State of the Church webinar invites people to ‘envision church differently’

“We are the church, and we are shifting.”

Those words from Bishop W. Darin Moore summed up many of the insights in “The State of The Church,” a Feb. 4 United Church of Christ webinar. It was the second in the UCC’s online series, “The State of the Matter.”

This Feb. 4 webinar — available now on YouTube — was the second in the online UCC series, “The State of the Matter.”

Moore is the presiding bishop of Mid-Atlantic District of the African Methodist Episcopal Zion Church. He was the guest of the Rev. John Dorhauer, UCC general minister and president, for the one-hour live event on Zoom. A recording is available here.

Both are board members of the National Council of Churches. Moore is a past chairperson of the Board; Dorhauer is the current one.

And though they spoke briefly of their own two denominations, they focused mainly — as Dorhauer put it — on the church “writ large.”

Church in a ‘tri-demic’

The shift, of course, is coming in what Moore called not just a pandemic, but a “tri-demic: a health pandemic, a financial crisis for many, and social unrest.” It is all speeding up “the challenging realities that faced the church pre-COVID,” he said. In the United States, declining attendance was long one of those.

Indeed, as with COVID itself, “the churches most at risk are those with underlying prior conditions,” Moore said.
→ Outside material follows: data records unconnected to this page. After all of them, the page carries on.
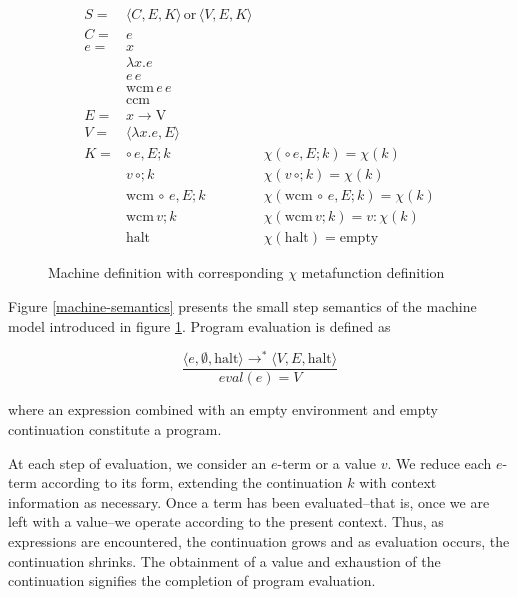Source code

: \documentclass[ms]{byuprop}
\newcounter{definition}
\begin{document}
\begin{figure}
\begin{align*}
S= & \langle C,E,K\rangle\,\mathrm{or}\,\langle V,E,K\rangle\\
C= & e\\
e= & x\\
   & \lambda x.e\\
   & e\,e\\
   & \mathrm{wcm}\,e\,e\\
   & \mathrm{ccm}\\
E= & x\rightarrow\mathrm{V}\\
V= & \langle\lambda x.e,E\rangle\\
K= & \circ\,e,E;k               & \chi(\circ\,e,E;k)=\chi(k)\\
   & v\,\circ;k                 & \chi(v\,\circ;k)=\chi(k)\\
   & \mathrm{wcm}\,\circ\,e,E;k & \chi(\mathrm{wcm}\,\circ\,e,E;k)=\chi(k)\\
   & \mathrm{wcm}\,v; k           & \chi(\mathrm{wcm}\,v; k)=v:\chi(k)\\
   & \mathrm{halt}                & \chi(\mathrm{halt})=\mathrm{empty}
\end{align*}
\caption{Machine definition with corresponding $\chi$ metafunction definition}
\label{machine-definition}
\end{figure}

Figure \ref{machine-semantics} presents the small step semantics of the machine model 
introduced in figure \ref{machine-definition}. Program evaluation is defined as

\[
\frac{\langle e,\emptyset,\mathrm{halt}\rangle\rightarrow^{*}\langle V,E,\mathrm{halt}\rangle}{eval(e)=V}
\]

where an expression combined with an empty environment and empty continuation constitute 
a program.

At each step of evaluation, we consider an $e$-term or a value $v$. We reduce each $e$-term 
according to its form, extending the continuation $k$ with context information as necessary. 
Once a term has been evaluated--that is, once we are left with a value--we operate according 
to the present context. Thus, as expressions are encountered, the continuation grows and as 
evaluation occurs, the continuation shrinks. The obtainment of a value and exhaustion of the 
continuation signifies the completion of program evaluation.
\end{document}
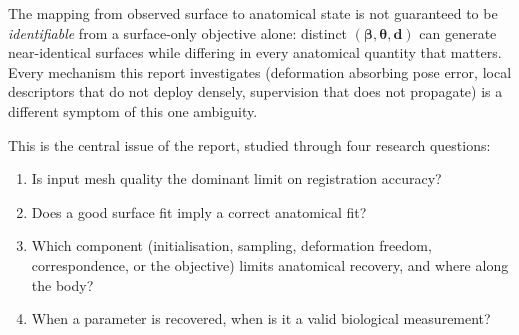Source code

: \begin{tcolorbox}[invstyle,title={Formal problem statement}]
The mapping from observed surface to anatomical state is not guaranteed to
be \emph{identifiable} from a surface-only objective alone: distinct
$(\bm\beta,\bm\theta,\mathbf d)$ can generate near-identical surfaces while
differing in every anatomical quantity that matters. Every mechanism this
report investigates (deformation absorbing pose error, local descriptors
that do not deploy densely, supervision that does not propagate) is a
different symptom of this one ambiguity.
\end{tcolorbox}

This is the central issue of the report, studied through four research
questions:

\begin{enumerate}[nosep,label=\textbf{RQ\arabic*.}]
\item Is input mesh quality the dominant limit on registration accuracy?
\item Does a good surface fit imply a correct anatomical fit?
\item Which component (initialisation, sampling, deformation freedom,
correspondence, or the objective) limits anatomical recovery, and where
along the body?
\item When a parameter is recovered, when is it a valid biological
measurement?
\end{enumerate}

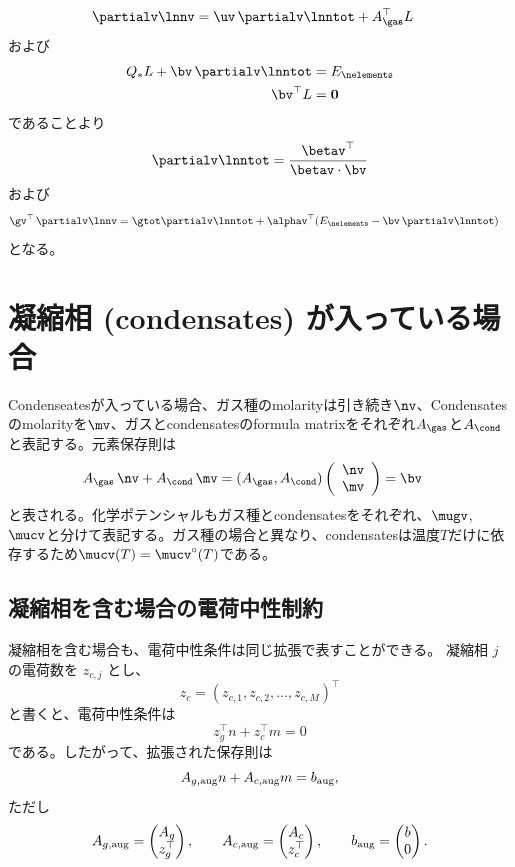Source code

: \begin{align}
\label{eq:update_tce_bic}
    \partialv \lnnv &=  \uv \, \partialv \lnntot + A_\gas^\top L
\end{align}
および
\begin{align}
\label{eq:update_tce_2bic}
    Q_\ast L +  \bv \, \partialv \lnntot  &= E_\nelements \\
\label{eq:update_tce_3bic}
    \bv^\top L &= \boldsymbol{0}
\end{align}
であることより
\begin{align}
    \partialv \lnntot = \frac{\betav^\top}{\betav \cdot \bv}
\end{align}
および
\begin{align}
\label{eq:update_tce_bicz}
    \gv^\top \, \partialv \lnnv &=   \gtot \partialv \lnntot + \alphav^\top ( E_\nelements - \bv \, \partialv \lnntot )
\end{align}
となる。

\section{凝縮相 (condensates) が入っている場合}\label{sec:condopt}



Condenseatesが入っている場合、ガス種のmolarityは引き続き$\nv$、Condensatesのmolarityを$\mv$、ガスとcondensatesのformula matrixをそれぞれ$A_\gas$と$A_\cond$と表記する。元素保存則は
\begin{align}
   A_\gas \, \nv + A_\cond \, \mv  &= (A_\gas, A_\cond) \left(
\begin{array}{c}
\nv \\
\mv
\end{array}
\right) = \bv 
\end{align}
と表される。化学ポテンシャルもガス種とcondensatesをそれぞれ、$\mugv$, $\mucv$と分けて表記する。ガス種の場合と異なり、condensatesは温度$T$だけに依存するため$\mucv (T) = \mucv^\circ (T)$である。

\subsection*{凝縮相を含む場合の電荷中性制約}
  凝縮相を含む場合も、電荷中性条件は同じ拡張で表すことができる。
  凝縮相 $j$ の電荷数を $z_{c,j}$ とし、
  \[
    z_c = (z_{c,1}, z_{c,2}, \ldots, z_{c,M})^\top
  \]
  と書くと、電荷中性条件は
  \[
    z_g^\top n + z_c^\top m = 0
  \]
  である。したがって、拡張された保存則は
  \[
    A_{g,{\rm aug}} n + A_{c,{\rm aug}} m = b_{\rm aug},
  \]
  ただし
  \[
    A_{g,{\rm aug}}
    =
    \begin{pmatrix}
      A_g \\
      z_g^\top
    \end{pmatrix},
    \qquad
    A_{c,{\rm aug}}
    =
    \begin{pmatrix}
      A_c \\
      z_c^\top
    \end{pmatrix},
    \qquad
    b_{\rm aug}
    =
    \begin{pmatrix}
      b \\
      0
    \end{pmatrix}.
  \]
One of those is an unchanging “museum ministry” mindset.

But for others, closing their buildings “has not resulted in the shrinking of church ministry but the thriving” as they embrace their neighbors’ needs, especially on “the margins of society.”

“Many things are not returning to the pre-COVID normal.”

Bishop W. Darin Moore, AME Zion Church

The context for change

The range of topics the two speakers touched on included:

  • White supremacy, and what Dorhauer called the church’s “ongoing love affair with whiteness”
  • Climate change
  • Political divisions and nationalism
  • The fact that real reconciliation, especially when racism is involved, can come only after steps of confession, repentance and reparation.

Dorhauer called on the white church to cede power to “those who, as Bishop Moore talked about, live on the margins and who see the world and the articulation of the body of Christ differently.”

‘Why return to a mediocre normal?’

The church’s future, Moore said, belongs to those “who are daring enough to engage this cultural moment and shift with a fresh missional imagination.”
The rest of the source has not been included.